(Source texts of formatted documents)
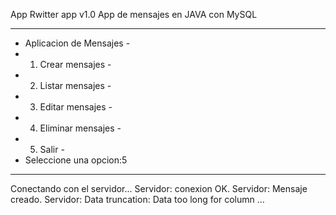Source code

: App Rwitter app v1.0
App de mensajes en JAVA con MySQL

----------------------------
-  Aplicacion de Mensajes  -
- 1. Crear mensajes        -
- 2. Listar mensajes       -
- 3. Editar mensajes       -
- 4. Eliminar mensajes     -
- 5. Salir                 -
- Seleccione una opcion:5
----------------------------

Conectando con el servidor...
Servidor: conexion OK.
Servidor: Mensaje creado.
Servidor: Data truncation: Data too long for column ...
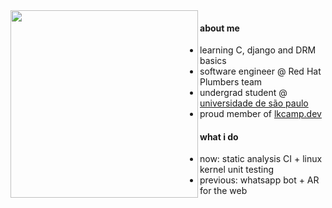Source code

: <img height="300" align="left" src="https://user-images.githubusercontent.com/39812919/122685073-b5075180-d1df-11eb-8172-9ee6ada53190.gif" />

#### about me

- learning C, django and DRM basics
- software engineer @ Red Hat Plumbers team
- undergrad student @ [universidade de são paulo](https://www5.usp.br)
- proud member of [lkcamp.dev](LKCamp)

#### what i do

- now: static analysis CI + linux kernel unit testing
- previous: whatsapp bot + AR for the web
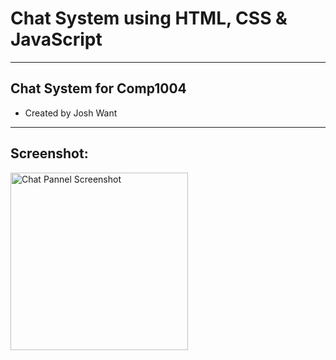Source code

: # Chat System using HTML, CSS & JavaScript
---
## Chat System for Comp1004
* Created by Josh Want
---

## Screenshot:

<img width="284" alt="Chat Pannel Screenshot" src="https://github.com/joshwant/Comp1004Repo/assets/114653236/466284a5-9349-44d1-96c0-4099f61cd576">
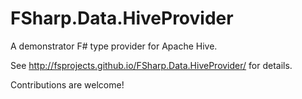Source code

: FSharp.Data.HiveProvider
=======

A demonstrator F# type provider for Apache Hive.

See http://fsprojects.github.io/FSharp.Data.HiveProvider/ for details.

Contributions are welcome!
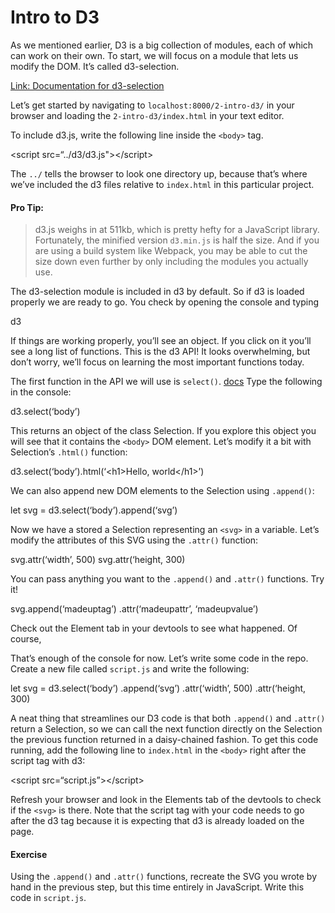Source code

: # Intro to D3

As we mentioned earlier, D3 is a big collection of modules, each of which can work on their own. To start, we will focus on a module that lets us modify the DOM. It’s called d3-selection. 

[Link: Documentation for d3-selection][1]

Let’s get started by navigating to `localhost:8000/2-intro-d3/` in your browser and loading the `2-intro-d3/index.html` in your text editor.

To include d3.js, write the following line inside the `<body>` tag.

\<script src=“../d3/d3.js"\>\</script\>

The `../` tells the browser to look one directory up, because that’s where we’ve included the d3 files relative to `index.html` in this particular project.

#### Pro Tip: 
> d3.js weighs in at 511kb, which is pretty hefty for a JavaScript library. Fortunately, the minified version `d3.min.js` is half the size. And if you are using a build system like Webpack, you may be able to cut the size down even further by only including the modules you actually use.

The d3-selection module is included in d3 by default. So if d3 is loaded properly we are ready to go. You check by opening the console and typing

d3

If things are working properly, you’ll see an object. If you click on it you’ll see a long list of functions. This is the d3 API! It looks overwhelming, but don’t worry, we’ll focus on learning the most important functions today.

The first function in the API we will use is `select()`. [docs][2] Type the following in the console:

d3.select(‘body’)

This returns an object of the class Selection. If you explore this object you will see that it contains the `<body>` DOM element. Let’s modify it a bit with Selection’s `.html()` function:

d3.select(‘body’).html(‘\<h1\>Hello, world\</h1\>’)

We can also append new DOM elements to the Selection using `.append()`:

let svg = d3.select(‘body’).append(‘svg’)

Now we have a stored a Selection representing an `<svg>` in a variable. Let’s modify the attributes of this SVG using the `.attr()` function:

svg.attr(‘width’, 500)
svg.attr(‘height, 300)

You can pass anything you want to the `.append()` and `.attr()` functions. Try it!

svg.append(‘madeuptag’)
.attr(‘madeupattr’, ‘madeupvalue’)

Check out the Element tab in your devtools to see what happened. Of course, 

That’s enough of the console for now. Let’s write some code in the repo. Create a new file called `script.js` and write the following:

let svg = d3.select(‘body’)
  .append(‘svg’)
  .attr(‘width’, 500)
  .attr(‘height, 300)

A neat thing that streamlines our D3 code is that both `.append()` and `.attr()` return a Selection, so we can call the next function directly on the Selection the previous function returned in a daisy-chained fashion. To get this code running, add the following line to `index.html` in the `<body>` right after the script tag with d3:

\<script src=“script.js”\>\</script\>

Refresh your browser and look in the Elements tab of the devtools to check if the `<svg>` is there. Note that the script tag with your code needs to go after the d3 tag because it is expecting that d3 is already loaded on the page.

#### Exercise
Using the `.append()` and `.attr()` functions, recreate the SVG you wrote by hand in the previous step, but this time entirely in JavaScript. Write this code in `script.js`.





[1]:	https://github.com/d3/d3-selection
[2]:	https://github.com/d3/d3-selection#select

### [Description of the task]
Only the lines from where the data begins to the line with "- 4. Eliminar", both of them included, should be reproduced word for word; no pictures.

### [Your solution]
Source code

: App Rwitter app v1.0
App de mensajes en JAVA con MySQL

----------------------------
-  Aplicacion de Mensajes  -
- 1. Crear mensajes        -
- 2. Listar mensajes       -
- 3. Editar mensajes       -
- 4. Eliminar mensajes     -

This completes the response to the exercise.